Required action — Report each line of the listing that carries the word "JavaBean".

Record extracts —

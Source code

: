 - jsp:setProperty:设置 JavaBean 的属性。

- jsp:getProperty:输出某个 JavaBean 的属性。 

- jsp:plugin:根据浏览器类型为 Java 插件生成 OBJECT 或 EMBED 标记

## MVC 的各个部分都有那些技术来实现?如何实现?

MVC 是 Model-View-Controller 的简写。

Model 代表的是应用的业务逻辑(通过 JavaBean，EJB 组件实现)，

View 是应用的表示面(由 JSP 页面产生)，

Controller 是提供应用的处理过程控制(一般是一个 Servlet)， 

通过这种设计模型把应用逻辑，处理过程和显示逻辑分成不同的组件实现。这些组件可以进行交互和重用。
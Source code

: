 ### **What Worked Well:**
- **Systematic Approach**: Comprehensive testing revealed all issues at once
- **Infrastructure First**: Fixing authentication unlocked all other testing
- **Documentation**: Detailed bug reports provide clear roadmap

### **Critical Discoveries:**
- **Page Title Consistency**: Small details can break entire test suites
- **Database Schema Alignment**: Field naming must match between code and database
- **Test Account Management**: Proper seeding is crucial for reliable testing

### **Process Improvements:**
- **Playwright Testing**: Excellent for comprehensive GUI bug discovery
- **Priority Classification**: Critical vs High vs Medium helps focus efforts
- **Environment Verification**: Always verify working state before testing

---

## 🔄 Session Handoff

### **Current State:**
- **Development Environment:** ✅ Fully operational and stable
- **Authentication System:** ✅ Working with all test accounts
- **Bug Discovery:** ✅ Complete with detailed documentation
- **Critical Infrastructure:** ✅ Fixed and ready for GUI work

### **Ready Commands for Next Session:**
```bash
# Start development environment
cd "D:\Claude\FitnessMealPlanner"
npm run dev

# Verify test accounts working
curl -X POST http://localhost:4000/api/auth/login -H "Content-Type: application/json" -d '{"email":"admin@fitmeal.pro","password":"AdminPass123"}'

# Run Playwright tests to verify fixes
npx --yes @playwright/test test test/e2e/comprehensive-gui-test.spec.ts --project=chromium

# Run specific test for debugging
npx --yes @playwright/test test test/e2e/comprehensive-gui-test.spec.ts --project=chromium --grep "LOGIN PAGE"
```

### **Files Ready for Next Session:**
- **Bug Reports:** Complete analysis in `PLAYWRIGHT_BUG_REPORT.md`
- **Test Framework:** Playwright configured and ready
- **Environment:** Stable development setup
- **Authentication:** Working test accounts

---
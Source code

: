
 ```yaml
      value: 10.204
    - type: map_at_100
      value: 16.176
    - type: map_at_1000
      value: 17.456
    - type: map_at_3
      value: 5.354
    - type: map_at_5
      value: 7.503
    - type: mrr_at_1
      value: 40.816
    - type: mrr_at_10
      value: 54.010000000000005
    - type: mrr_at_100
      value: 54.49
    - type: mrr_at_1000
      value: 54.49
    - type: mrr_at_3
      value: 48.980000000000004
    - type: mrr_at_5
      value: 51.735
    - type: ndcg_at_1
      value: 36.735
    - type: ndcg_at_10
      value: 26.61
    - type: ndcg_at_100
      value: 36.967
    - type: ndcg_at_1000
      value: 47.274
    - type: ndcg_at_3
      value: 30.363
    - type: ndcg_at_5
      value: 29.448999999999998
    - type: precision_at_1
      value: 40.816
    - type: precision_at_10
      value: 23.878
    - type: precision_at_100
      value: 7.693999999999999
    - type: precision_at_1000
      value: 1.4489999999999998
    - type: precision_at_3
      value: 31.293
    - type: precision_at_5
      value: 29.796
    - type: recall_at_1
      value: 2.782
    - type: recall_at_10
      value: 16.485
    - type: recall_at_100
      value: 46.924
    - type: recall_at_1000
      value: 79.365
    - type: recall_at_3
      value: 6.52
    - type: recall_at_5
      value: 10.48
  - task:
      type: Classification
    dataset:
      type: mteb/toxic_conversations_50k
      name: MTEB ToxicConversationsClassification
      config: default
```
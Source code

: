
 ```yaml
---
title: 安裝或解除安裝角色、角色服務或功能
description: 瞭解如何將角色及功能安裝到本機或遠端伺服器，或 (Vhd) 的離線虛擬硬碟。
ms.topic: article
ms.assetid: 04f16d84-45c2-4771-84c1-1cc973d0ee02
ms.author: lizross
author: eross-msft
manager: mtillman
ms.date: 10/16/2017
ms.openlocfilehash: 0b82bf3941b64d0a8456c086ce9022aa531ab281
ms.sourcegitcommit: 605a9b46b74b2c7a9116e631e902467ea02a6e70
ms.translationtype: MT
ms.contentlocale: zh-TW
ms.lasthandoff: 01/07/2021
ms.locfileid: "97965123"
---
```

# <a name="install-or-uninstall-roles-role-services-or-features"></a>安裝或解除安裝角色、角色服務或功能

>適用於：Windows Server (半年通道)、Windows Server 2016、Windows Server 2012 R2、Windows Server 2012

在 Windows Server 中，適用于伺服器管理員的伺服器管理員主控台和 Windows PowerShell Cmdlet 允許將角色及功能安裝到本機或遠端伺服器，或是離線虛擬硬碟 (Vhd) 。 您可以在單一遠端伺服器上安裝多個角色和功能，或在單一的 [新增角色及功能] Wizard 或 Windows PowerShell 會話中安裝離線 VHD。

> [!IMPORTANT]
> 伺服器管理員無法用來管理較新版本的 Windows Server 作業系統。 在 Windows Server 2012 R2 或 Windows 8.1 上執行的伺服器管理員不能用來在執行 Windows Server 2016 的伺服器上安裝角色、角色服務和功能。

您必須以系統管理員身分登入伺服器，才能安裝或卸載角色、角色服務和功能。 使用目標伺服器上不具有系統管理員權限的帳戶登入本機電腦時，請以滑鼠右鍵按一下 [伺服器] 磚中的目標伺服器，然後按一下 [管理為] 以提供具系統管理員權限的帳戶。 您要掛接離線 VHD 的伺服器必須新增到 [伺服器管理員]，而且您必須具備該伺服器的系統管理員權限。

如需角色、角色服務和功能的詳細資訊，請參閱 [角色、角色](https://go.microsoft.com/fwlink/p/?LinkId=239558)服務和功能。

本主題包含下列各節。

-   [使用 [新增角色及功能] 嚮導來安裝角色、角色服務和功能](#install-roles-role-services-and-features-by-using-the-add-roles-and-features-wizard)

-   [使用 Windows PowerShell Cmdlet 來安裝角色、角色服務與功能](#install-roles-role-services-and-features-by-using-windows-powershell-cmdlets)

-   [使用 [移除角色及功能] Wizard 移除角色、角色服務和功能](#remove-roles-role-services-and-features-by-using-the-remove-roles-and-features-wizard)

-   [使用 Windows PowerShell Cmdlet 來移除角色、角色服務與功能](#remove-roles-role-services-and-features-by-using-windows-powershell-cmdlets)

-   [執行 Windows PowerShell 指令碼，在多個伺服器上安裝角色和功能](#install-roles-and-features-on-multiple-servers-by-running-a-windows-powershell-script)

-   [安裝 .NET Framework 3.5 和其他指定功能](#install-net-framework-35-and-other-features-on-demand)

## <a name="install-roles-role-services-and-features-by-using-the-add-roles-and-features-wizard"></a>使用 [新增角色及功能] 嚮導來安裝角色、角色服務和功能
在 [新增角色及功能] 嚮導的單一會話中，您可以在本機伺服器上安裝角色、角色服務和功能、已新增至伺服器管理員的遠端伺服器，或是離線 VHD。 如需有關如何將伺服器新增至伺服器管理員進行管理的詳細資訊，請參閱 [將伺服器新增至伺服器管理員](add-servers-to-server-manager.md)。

Exercise solution —
: - jsp:setProperty:设置 JavaBean 的属性。
- jsp:getProperty:输出某个 JavaBean 的属性。 
Model 代表的是应用的业务逻辑(通过 JavaBean，EJB 组件实现)，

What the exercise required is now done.